Capítulo 22 – Vários judeus entregam-se aos romanos para evitar a fúria dos zelotes. Continuam as crueldades e impiedades dos zelotes.
Muito depressa se constataram os efeitos dessa prudente ação de Vespasiano, pois muitos judeus vinham todos os dias entregar-se a ele, para evitar o furor dos zelotes, não sem grande dificuldade e sem grande perigo, porque todas as portas e avenidas de Jerusalém estavam cuidadosamente guardadas e eles matavam a todos os que por qualquer pretexto procurassem sair, quando houvesse motivo de se suspeitar que era para esse fim. O único meio de conservar a vida era resgatá-la por meio de dinheiro. Assim, os ricos escapavam e aqueles homens desnaturados não perdoavam a um só dos pobres. Os caminhos estavam cobertos de montes de cadáveres que serviam de alimento aos animais e o horror de tal espetáculo fazia que muitos que desejavam fugir, preferissem morrer na cidade, na esperança de que, pelo menos, não seriam privados da honra da sepultura. A barbárie desses monstros de crueldade recusou-lhes mesmo essa graça e chegou a tal excesso, que sem fazer distinção entre os que eram mortos dentro ou fora da cidade, não permitiam que se enterrasse nem um só. Mas era muito pouco para eles calcar aos pés as leis de seus antepassados; vangloriavam-se em violar as da natureza e em ultrajar o mesmo Deus, com suas horríveis impiedades. Não perdoavam tanto aos que enterravam os corpos dos parentes e amigos, como aos que queriam fugir para junto dos romanos; a morte era a recompensa de sua piedade e era suficiente, para ter necessidade de sepultura, tê-la dado a um outro. A compaixão, que é um dos mais louváveis de todos os sentimentos, estava inteiramente extinta no coração daqueles malvados; tudo o que poderia causá-la, redobrava-lhes o furor; sua crueldade passava dos vivos aos mortos e voltava dos mortos aos vivos.

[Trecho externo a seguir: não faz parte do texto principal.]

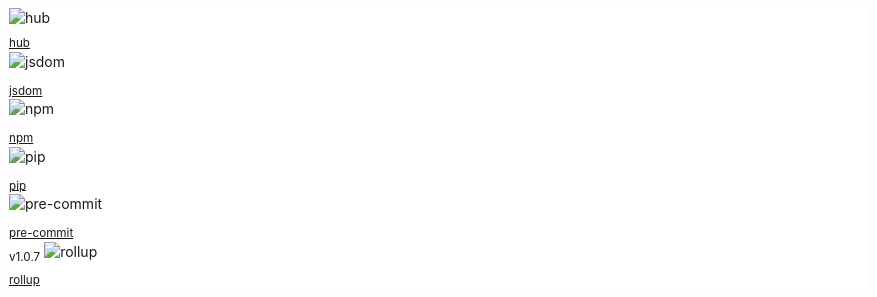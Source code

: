 <td align='center'>
  <img width='36' height='36' src='https://img.stackshare.io/no-img-open-source.png' alt='hub'>
  <br>
  <sub><a href="http://hub.github.com/">hub</a></sub>
  <br>
  <sub></sub>
</td>

<td align='center'>
  <img width='36' height='36' src='https://img.stackshare.io/service/7054/preview.jpeg' alt='jsdom'>
  <br>
  <sub><a href="https://github.com/jsdom/jsdom">jsdom</a></sub>
  <br>
  <sub></sub>
</td>

<td align='center'>
  <img width='36' height='36' src='https://img.stackshare.io/service/1120/lejvzrnlpb308aftn31u.png' alt='npm'>
  <br>
  <sub><a href="https://www.npmjs.com/">npm</a></sub>
  <br>
  <sub></sub>
</td>

<td align='center'>
  <img width='36' height='36' src='https://img.stackshare.io/service/5559/-RIWgodF_400x400.jpg' alt='pip'>
  <br>
  <sub><a href="https://pypi.org/project/pip/">pip</a></sub>
  <br>
  <sub></sub>
</td>

<td align='center'>
  <img width='36' height='36' src='https://img.stackshare.io/no-img-open-source.png' alt='pre-commit'>
  <br>
  <sub><a href="http://jish.github.io/pre-commit/">pre-commit</a></sub>
  <br>
  <sub>v1.0.7</sub>
</td>

<td align='center'>
  <img width='36' height='36' src='https://img.stackshare.io/service/4423/zE8RTn9E_400x400.jpg' alt='rollup'>
  <br>
  <sub><a href="http://rollupjs.org/">rollup</a></sub>
  <br>
  <sub></sub>
</td>

</tr>
</table>
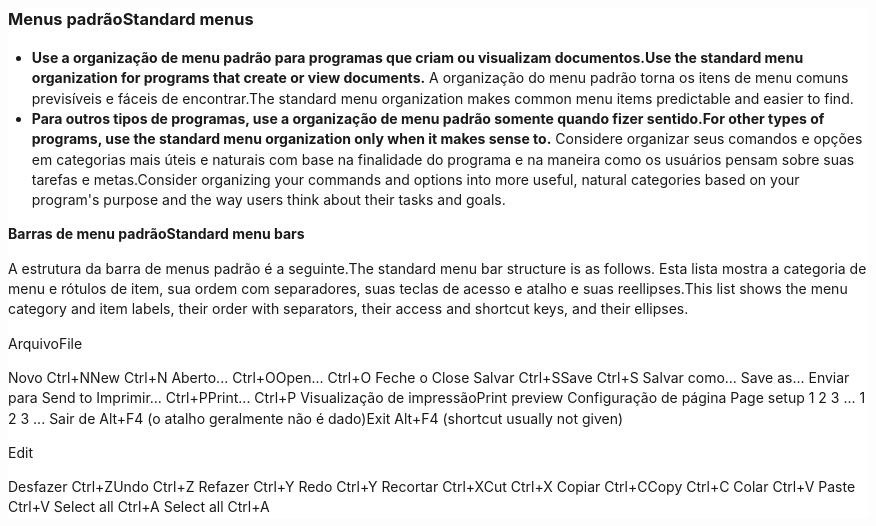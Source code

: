 ### <a name="standard-menus"></a><span data-ttu-id="5bceb-422">Menus padrão</span><span class="sxs-lookup"><span data-stu-id="5bceb-422">Standard menus</span></span>

-   <span data-ttu-id="5bceb-423">**Use a organização de menu padrão para programas que criam ou visualizam documentos.**</span><span class="sxs-lookup"><span data-stu-id="5bceb-423">**Use the standard menu organization for programs that create or view documents.**</span></span> <span data-ttu-id="5bceb-424">A organização do menu padrão torna os itens de menu comuns previsíveis e fáceis de encontrar.</span><span class="sxs-lookup"><span data-stu-id="5bceb-424">The standard menu organization makes common menu items predictable and easier to find.</span></span>
-   <span data-ttu-id="5bceb-425">**Para outros tipos de programas, use a organização de menu padrão somente quando fizer sentido.**</span><span class="sxs-lookup"><span data-stu-id="5bceb-425">**For other types of programs, use the standard menu organization only when it makes sense to.**</span></span> <span data-ttu-id="5bceb-426">Considere organizar seus comandos e opções em categorias mais úteis e naturais com base na finalidade do programa e na maneira como os usuários pensam sobre suas tarefas e metas.</span><span class="sxs-lookup"><span data-stu-id="5bceb-426">Consider organizing your commands and options into more useful, natural categories based on your program's purpose and the way users think about their tasks and goals.</span></span>

<span data-ttu-id="5bceb-427">**Barras de menu padrão**</span><span class="sxs-lookup"><span data-stu-id="5bceb-427">**Standard menu bars**</span></span>

<span data-ttu-id="5bceb-428">A estrutura da barra de menus padrão é a seguinte.</span><span class="sxs-lookup"><span data-stu-id="5bceb-428">The standard menu bar structure is as follows.</span></span> <span data-ttu-id="5bceb-429">Esta lista mostra a categoria de menu e rótulos de item, sua ordem com separadores, suas teclas de acesso e atalho e suas reellipses.</span><span class="sxs-lookup"><span data-stu-id="5bceb-429">This list shows the menu category and item labels, their order with separators, their access and shortcut keys, and their ellipses.</span></span>

<dl> <span data-ttu-id="5bceb-430">Arquivo</span><span class="sxs-lookup"><span data-stu-id="5bceb-430">File</span></span><dl> <span data-ttu-id="5bceb-431">Novo Ctrl+N</span><span class="sxs-lookup"><span data-stu-id="5bceb-431">New Ctrl+N</span></span>  
<span data-ttu-id="5bceb-432">Aberto... Ctrl+O</span><span class="sxs-lookup"><span data-stu-id="5bceb-432">Open... Ctrl+O</span></span>  
<span data-ttu-id="5bceb-433">Feche o <separator></span><span class="sxs-lookup"><span data-stu-id="5bceb-433">Close <separator></span></span>  
<span data-ttu-id="5bceb-434">Salvar Ctrl+S</span><span class="sxs-lookup"><span data-stu-id="5bceb-434">Save Ctrl+S</span></span>  
<span data-ttu-id="5bceb-435">Salvar como... <separator></span><span class="sxs-lookup"><span data-stu-id="5bceb-435">Save as... <separator></span></span>  
<span data-ttu-id="5bceb-436">Enviar para <separator></span><span class="sxs-lookup"><span data-stu-id="5bceb-436">Send to <separator></span></span>  
<span data-ttu-id="5bceb-437">Imprimir... Ctrl+P</span><span class="sxs-lookup"><span data-stu-id="5bceb-437">Print... Ctrl+P</span></span>  
<span data-ttu-id="5bceb-438">Visualização de impressão</span><span class="sxs-lookup"><span data-stu-id="5bceb-438">Print preview</span></span>  
<span data-ttu-id="5bceb-439">Configuração de página <separator></span><span class="sxs-lookup"><span data-stu-id="5bceb-439">Page setup <separator></span></span>  
<span data-ttu-id="5bceb-440">1 <filename> 2 <filename> 3 <filename> ... <separator></span><span class="sxs-lookup"><span data-stu-id="5bceb-440">1 <filename> 2 <filename> 3 <filename> ... <separator></span></span>  
<span data-ttu-id="5bceb-441">Sair de Alt+F4 (o atalho geralmente não é dado)</span><span class="sxs-lookup"><span data-stu-id="5bceb-441">Exit Alt+F4 (shortcut usually not given)</span></span>
</dl> </dd> Edit<dl> <span data-ttu-id="5bceb-442">Desfazer Ctrl+Z</span><span class="sxs-lookup"><span data-stu-id="5bceb-442">Undo Ctrl+Z</span></span>  
<span data-ttu-id="5bceb-443">Refazer Ctrl+Y <separator></span><span class="sxs-lookup"><span data-stu-id="5bceb-443">Redo Ctrl+Y <separator></span></span>  
<span data-ttu-id="5bceb-444">Recortar Ctrl+X</span><span class="sxs-lookup"><span data-stu-id="5bceb-444">Cut Ctrl+X</span></span>  
<span data-ttu-id="5bceb-445">Copiar Ctrl+C</span><span class="sxs-lookup"><span data-stu-id="5bceb-445">Copy Ctrl+C</span></span>  
<span data-ttu-id="5bceb-446">Colar Ctrl+V <separator></span><span class="sxs-lookup"><span data-stu-id="5bceb-446">Paste Ctrl+V <separator></span></span>  
<span data-ttu-id="5bceb-447">Select all Ctrl+A <separator></span><span class="sxs-lookup"><span data-stu-id="5bceb-447">Select all Ctrl+A <separator></span></span>  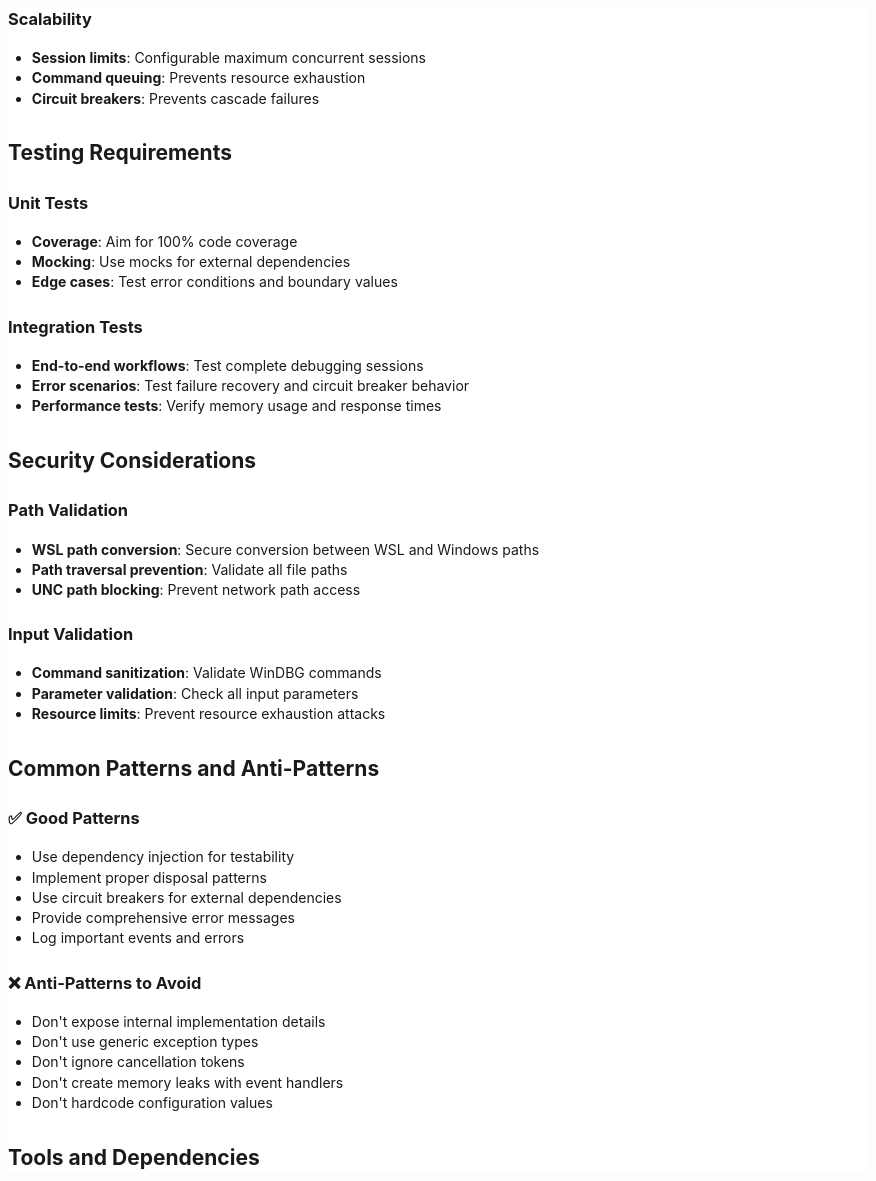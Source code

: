 ### Scalability
- **Session limits**: Configurable maximum concurrent sessions
- **Command queuing**: Prevents resource exhaustion
- **Circuit breakers**: Prevents cascade failures

## Testing Requirements

### Unit Tests
- **Coverage**: Aim for 100% code coverage
- **Mocking**: Use mocks for external dependencies
- **Edge cases**: Test error conditions and boundary values

### Integration Tests
- **End-to-end workflows**: Test complete debugging sessions
- **Error scenarios**: Test failure recovery and circuit breaker behavior
- **Performance tests**: Verify memory usage and response times

## Security Considerations

### Path Validation
- **WSL path conversion**: Secure conversion between WSL and Windows paths
- **Path traversal prevention**: Validate all file paths
- **UNC path blocking**: Prevent network path access

### Input Validation
- **Command sanitization**: Validate WinDBG commands
- **Parameter validation**: Check all input parameters
- **Resource limits**: Prevent resource exhaustion attacks

## Common Patterns and Anti-Patterns

### ✅ Good Patterns
- Use dependency injection for testability
- Implement proper disposal patterns
- Use circuit breakers for external dependencies
- Provide comprehensive error messages
- Log important events and errors

### ❌ Anti-Patterns to Avoid
- Don't expose internal implementation details
- Don't use generic exception types
- Don't ignore cancellation tokens
- Don't create memory leaks with event handlers
- Don't hardcode configuration values

## Tools and Dependencies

A impressão que tantos males causavam no espírito das pessoas que os suportavam tornava-lhe a imagem tão espantosa, que aqueles que ainda viviam invejavam a felicidade dos mortos e achavam que era preferível ser privado da honra da sepultura a sofrer os tormentos pelos quais os faziam passar, na prisão. Aqueles homens animados pelos demônios não se contentavam de calcar aos pés tudo o que é mais digno de respeito; eles zombavam do mesmo Deus e tomavam como loucura e ilusão as predições dos profetas. Mas as conseqüências os fizeram ver que eram bastante verdadeiras. Aqueles celerados foram os executores da predição feita há muito tempo, de que, depois de uma grande divisão, Jerusalém seria tomada e depois que os que mais deviam respeitar o Templo de Deus, o tivessem profanado com sua impiedade, ele seria queimado e reduzido a cinzas, por aqueles aos quais as leis da guerra permitiam usar como lhes aprouvesse de sua vitória.